> _Exercise description_
Could you restate the entries below word for word and leave out the pictures?

> _Supplied material_

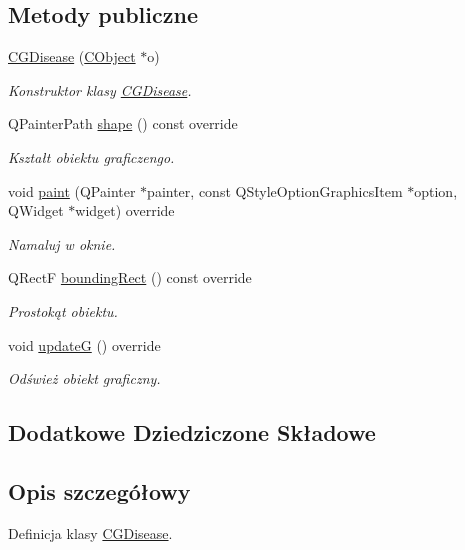 \subsection*{Metody publiczne}
\begin{DoxyCompactItemize}
\item 
\mbox{\hyperlink{class_c_g_disease_a68ecb36418f7c30caf62da33dfec4470}{C\+G\+Disease}} (\mbox{\hyperlink{class_c_object}{C\+Object}} $\ast$o)
\begin{DoxyCompactList}\small\item\em Konstruktor klasy \mbox{\hyperlink{class_c_g_disease}{C\+G\+Disease}}. \end{DoxyCompactList}\item 
Q\+Painter\+Path \mbox{\hyperlink{class_c_g_disease_a9cba2dd518ac5625a3982f6f92b3fd3f}{shape}} () const override
\begin{DoxyCompactList}\small\item\em Kształt obiektu graficzengo. \end{DoxyCompactList}\item 
void \mbox{\hyperlink{class_c_g_disease_a78fe4aba5b2efcbcd2a65555421bf359}{paint}} (Q\+Painter $\ast$painter, const Q\+Style\+Option\+Graphics\+Item $\ast$option, Q\+Widget $\ast$widget) override
\begin{DoxyCompactList}\small\item\em Namaluj w oknie. \end{DoxyCompactList}\item 
Q\+RectF \mbox{\hyperlink{class_c_g_disease_ab2652078d767e244b586577cbda52beb}{bounding\+Rect}} () const override
\begin{DoxyCompactList}\small\item\em Prostokąt obiektu. \end{DoxyCompactList}\item 
void \mbox{\hyperlink{class_c_g_disease_ab0399cfd8accefe5f049d66efb9539e4}{updateG}} () override
\begin{DoxyCompactList}\small\item\em Odśwież obiekt graficzny. \end{DoxyCompactList}\end{DoxyCompactItemize}
\subsection*{Dodatkowe Dziedziczone Składowe}


\subsection{Opis szczegółowy}
Definicja klasy \mbox{\hyperlink{class_c_g_disease}{C\+G\+Disease}}. 

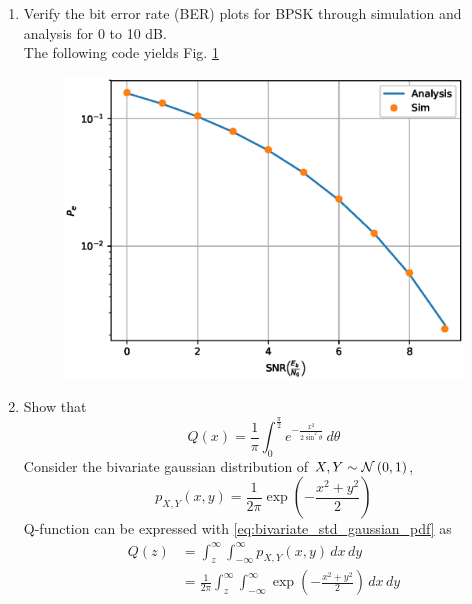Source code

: \documentclass[10pt, a4paper]{article}
\begin{document}
\begin{enumerate}
\item
Verify the bit error rate (BER) plots for BPSK through simulation and analysis for 0 to 10 dB. \\
\solution
The following code yields Fig. \ref{fig:bpsk_ber}
\begin{center}
\end{center}
\begin{figure}[!h]
\centering
\includegraphics[width=\columnwidth]{images/bpsk2.eps}
\caption{}
\label{fig:bpsk_ber}
\end{figure}
\item
Show that
\begin{equation}
Q(x) = \frac{1}{\pi}\int^{\frac{\pi}{2}}_{0}e^{-\frac{x^2}{2\sin^2 \theta}}\,d\theta
\end{equation}
\solution 
\solution Consider the bivariate gaussian distribution of $X,Y \sim \mathcal{N}\left(0,1\right)$,
\begin{equation}
	p_{X,Y}(x,y) = \frac{1}{2\pi}\exp\left(-\frac{x^2+y^2}{2}\right)
	\label{eq:bivariate_std_gaussian_pdf}
\end{equation}
Q-function can be expressed with \eqref{eq:bivariate_std_gaussian_pdf} as
\begin{align}
	Q(z) &= \int_{z}^{\infty}\int_{-\infty}^{\infty} p_{X,Y}(x,y) \,dx\,dy \\
	\label{eq:qfunc_biv_integ}
	&= \frac{1}{2\pi}\int_{z}^{\infty}\int_{-\infty}^{\infty} \exp\left(-\frac{x^2+y^2}{2}\right) \,dx\,dy
\end{align}

\end{enumerate}
\end{document}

> _Result_
 \subsection*{Metody publiczne}
\begin{DoxyCompactItemize}
\item 
\mbox{\hyperlink{class_c_g_disease_a68ecb36418f7c30caf62da33dfec4470}{C\+G\+Disease}} (\mbox{\hyperlink{class_c_object}{C\+Object}} $\ast$o)
\begin{DoxyCompactList}\small\item\em Konstruktor klasy \mbox{\hyperlink{class_c_g_disease}{C\+G\+Disease}}. \end{DoxyCompactList}\item 
Q\+Painter\+Path \mbox{\hyperlink{class_c_g_disease_a9cba2dd518ac5625a3982f6f92b3fd3f}{shape}} () const override
\begin{DoxyCompactList}\small\item\em Kształt obiektu graficzengo. \end{DoxyCompactList}\item 
void \mbox{\hyperlink{class_c_g_disease_a78fe4aba5b2efcbcd2a65555421bf359}{paint}} (Q\+Painter $\ast$painter, const Q\+Style\+Option\+Graphics\+Item $\ast$option, Q\+Widget $\ast$widget) override
\begin{DoxyCompactList}\small\item\em Namaluj w oknie. \end{DoxyCompactList}\item 
Q\+RectF \mbox{\hyperlink{class_c_g_disease_ab2652078d767e244b586577cbda52beb}{bounding\+Rect}} () const override
\begin{DoxyCompactList}\small\item\em Prostokąt obiektu. \end{DoxyCompactList}\item 
void \mbox{\hyperlink{class_c_g_disease_ab0399cfd8accefe5f049d66efb9539e4}{updateG}} () override
\begin{DoxyCompactList}\small\item\em Odśwież obiekt graficzny. \end{DoxyCompactList}\end{DoxyCompactItemize}
\subsection*{Dodatkowe Dziedziczone Składowe}


\subsection{Opis szczegółowy}
Definicja klasy \mbox{\hyperlink{class_c_g_disease}{C\+G\+Disease}}. 

Source code

: \documentclass[10pt, a4paper]{article}
\begin{document}
\begin{enumerate}
\item
Verify the bit error rate (BER) plots for BPSK through simulation and analysis for 0 to 10 dB. \\
\solution
The following code yields Fig. \ref{fig:bpsk_ber}
\begin{center}
\end{center}
\begin{figure}[!h]
\centering
\includegraphics[width=\columnwidth]{images/bpsk2.eps}
\caption{}
\label{fig:bpsk_ber}
\end{figure}
\item
Show that
\begin{equation}
Q(x) = \frac{1}{\pi}\int^{\frac{\pi}{2}}_{0}e^{-\frac{x^2}{2\sin^2 \theta}}\,d\theta
\end{equation}
\solution 
\solution Consider the bivariate gaussian distribution of $X,Y \sim \mathcal{N}\left(0,1\right)$,
\begin{equation}
	p_{X,Y}(x,y) = \frac{1}{2\pi}\exp\left(-\frac{x^2+y^2}{2}\right)
	\label{eq:bivariate_std_gaussian_pdf}
\end{equation}
Q-function can be expressed with \eqref{eq:bivariate_std_gaussian_pdf} as
\begin{align}
	Q(z) &= \int_{z}^{\infty}\int_{-\infty}^{\infty} p_{X,Y}(x,y) \,dx\,dy \\
	\label{eq:qfunc_biv_integ}
	&= \frac{1}{2\pi}\int_{z}^{\infty}\int_{-\infty}^{\infty} \exp\left(-\frac{x^2+y^2}{2}\right) \,dx\,dy
\end{align}

\end{enumerate}
\end{document}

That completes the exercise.